= What is required =
Every line in the material below that includes "learning" should be copied.
━━━━━ Entries supplied ━━━━━
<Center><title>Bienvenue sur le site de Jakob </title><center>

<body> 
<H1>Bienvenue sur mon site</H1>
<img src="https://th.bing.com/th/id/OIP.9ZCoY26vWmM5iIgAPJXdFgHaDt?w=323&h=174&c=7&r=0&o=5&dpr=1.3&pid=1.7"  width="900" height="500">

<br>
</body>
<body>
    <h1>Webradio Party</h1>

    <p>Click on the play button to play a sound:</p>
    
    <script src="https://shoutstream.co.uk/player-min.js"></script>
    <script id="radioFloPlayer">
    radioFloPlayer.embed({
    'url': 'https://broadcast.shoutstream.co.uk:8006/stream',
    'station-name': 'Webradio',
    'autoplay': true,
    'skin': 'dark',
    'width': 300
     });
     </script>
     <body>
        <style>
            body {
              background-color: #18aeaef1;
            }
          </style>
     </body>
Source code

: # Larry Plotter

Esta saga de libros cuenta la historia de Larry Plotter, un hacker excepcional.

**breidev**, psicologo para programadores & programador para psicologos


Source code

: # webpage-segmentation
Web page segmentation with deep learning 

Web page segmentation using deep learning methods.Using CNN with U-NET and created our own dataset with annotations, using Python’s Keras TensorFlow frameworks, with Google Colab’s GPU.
━━━━━
= Solution to this exercise =
Web page segmentation with deep learning 
Web page segmentation using deep learning methods.Using CNN with U-NET and created our own dataset with annotations, using Python’s Keras TensorFlow frameworks, with Google Colab’s GPU.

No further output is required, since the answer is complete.